Assigned task
From the records below, copy every line that contains the word "specific".

*** Input data Section Begins ***

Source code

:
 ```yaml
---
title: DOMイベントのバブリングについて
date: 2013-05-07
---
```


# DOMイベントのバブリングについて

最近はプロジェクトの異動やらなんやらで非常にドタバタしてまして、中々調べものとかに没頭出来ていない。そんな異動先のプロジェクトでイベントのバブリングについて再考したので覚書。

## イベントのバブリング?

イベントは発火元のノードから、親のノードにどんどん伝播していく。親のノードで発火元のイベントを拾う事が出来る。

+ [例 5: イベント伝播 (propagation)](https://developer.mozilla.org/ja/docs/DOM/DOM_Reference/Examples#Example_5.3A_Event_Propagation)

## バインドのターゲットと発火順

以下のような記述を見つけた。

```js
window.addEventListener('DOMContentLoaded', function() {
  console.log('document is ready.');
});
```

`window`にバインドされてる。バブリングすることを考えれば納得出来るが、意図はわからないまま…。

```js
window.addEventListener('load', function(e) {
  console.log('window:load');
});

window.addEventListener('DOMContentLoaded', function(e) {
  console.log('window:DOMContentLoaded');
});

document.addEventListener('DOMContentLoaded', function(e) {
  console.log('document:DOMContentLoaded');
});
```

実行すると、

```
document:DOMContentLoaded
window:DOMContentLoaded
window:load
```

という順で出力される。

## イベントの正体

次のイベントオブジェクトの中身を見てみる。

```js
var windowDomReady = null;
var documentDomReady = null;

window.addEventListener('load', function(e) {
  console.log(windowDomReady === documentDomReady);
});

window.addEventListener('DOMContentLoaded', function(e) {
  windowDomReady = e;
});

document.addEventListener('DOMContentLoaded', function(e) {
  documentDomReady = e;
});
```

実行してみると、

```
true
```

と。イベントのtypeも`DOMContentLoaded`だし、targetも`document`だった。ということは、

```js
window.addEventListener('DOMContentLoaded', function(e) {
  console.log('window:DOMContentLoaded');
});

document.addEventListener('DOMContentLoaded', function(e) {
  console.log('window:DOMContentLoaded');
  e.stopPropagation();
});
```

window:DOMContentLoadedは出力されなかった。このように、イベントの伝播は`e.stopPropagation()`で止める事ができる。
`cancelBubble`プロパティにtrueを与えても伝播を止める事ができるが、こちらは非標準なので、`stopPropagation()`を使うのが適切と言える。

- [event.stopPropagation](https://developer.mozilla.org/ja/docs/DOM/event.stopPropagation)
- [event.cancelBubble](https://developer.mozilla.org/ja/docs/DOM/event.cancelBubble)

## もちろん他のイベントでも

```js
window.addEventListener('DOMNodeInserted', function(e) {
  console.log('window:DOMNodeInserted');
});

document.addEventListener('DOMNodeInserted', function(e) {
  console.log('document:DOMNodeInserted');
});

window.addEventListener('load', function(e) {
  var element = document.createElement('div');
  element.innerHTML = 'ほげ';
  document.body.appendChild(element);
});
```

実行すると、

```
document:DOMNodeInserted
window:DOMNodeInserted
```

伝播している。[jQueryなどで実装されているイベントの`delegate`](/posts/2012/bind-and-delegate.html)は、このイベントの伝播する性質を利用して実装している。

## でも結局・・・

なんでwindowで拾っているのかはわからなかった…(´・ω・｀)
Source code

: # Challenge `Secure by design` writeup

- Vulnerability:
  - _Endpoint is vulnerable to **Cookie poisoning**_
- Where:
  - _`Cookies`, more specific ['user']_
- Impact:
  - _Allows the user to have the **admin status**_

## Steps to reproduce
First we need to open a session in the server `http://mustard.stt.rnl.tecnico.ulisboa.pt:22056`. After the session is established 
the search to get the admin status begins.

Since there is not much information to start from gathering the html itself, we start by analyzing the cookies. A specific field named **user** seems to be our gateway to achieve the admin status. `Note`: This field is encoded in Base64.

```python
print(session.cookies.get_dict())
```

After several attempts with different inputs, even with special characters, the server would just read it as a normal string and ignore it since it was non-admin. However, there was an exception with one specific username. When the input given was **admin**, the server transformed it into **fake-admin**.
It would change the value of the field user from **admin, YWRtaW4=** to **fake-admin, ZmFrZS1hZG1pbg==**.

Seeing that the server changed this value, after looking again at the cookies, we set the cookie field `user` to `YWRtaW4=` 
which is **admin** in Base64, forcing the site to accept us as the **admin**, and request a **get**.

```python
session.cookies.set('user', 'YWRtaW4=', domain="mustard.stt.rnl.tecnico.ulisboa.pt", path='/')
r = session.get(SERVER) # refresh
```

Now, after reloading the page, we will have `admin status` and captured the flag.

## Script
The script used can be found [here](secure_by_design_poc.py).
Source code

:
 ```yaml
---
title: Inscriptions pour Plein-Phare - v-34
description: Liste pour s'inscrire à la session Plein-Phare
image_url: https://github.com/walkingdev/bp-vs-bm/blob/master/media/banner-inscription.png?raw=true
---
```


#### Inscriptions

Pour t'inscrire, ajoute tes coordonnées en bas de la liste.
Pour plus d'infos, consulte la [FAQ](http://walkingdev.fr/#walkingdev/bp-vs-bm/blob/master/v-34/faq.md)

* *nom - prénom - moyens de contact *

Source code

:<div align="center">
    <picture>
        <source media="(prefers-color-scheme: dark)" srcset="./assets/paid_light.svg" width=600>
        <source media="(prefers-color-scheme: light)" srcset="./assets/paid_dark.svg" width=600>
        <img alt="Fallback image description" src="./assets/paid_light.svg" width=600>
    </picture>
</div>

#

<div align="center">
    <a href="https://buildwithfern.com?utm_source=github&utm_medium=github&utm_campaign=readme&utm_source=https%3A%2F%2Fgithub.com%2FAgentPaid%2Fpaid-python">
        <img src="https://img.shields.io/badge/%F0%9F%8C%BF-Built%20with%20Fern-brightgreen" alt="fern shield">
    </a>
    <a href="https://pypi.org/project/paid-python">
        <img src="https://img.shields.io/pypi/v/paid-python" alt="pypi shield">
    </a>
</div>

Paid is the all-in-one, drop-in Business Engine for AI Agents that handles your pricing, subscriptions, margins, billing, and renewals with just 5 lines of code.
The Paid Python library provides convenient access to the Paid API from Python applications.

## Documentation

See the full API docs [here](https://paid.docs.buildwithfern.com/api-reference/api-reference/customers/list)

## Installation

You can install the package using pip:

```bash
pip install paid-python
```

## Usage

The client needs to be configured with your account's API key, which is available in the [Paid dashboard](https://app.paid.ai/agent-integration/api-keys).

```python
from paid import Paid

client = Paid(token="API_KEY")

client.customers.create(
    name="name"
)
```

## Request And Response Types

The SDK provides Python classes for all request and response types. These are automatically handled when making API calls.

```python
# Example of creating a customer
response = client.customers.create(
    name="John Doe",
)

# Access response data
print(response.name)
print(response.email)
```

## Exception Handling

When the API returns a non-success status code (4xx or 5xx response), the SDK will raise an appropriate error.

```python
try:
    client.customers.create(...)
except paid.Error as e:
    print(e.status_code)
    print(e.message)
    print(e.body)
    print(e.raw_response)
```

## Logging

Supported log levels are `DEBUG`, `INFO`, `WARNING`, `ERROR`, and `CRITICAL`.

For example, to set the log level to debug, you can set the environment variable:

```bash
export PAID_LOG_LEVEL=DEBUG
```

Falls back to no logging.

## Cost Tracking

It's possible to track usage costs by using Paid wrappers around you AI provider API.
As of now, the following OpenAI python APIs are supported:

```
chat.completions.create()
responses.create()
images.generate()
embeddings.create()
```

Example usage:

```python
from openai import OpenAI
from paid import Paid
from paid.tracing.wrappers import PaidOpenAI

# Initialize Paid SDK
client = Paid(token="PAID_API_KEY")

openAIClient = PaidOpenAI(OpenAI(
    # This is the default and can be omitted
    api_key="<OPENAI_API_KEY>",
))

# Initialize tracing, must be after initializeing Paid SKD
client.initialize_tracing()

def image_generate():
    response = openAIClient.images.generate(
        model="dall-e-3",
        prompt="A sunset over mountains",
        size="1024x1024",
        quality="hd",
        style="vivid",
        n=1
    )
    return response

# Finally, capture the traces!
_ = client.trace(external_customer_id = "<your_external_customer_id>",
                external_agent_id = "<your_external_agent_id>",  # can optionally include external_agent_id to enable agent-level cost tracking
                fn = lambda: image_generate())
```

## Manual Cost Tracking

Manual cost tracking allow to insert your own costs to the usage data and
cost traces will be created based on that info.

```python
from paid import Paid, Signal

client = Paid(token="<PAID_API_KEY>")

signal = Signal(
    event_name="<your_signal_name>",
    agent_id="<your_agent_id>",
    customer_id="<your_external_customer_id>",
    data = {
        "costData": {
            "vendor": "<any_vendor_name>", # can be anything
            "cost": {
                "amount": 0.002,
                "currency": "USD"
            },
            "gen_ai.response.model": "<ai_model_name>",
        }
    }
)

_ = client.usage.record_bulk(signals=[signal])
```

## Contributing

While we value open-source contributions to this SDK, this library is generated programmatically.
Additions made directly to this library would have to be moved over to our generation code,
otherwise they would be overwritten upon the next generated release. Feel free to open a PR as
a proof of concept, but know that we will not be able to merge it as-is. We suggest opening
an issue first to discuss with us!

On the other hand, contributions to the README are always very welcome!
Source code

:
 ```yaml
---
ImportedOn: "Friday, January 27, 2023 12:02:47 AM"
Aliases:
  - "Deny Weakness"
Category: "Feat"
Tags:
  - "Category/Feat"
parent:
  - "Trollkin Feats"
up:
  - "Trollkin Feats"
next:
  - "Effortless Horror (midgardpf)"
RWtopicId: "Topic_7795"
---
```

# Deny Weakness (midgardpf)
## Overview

*** Input data Section Ends ***

Result
  - _`Cookies`, more specific ['user']_
Since there is not much information to start from gathering the html itself, we start by analyzing the cookies. A specific field named **user** seems to be our gateway to achieve the admin status. `Note`: This field is encoded in Base64.
After several attempts with different inputs, even with special characters, the server would just read it as a normal string and ignore it since it was non-admin. However, there was an exception with one specific username. When the input given was **admin**, the server transformed it into **fake-admin**.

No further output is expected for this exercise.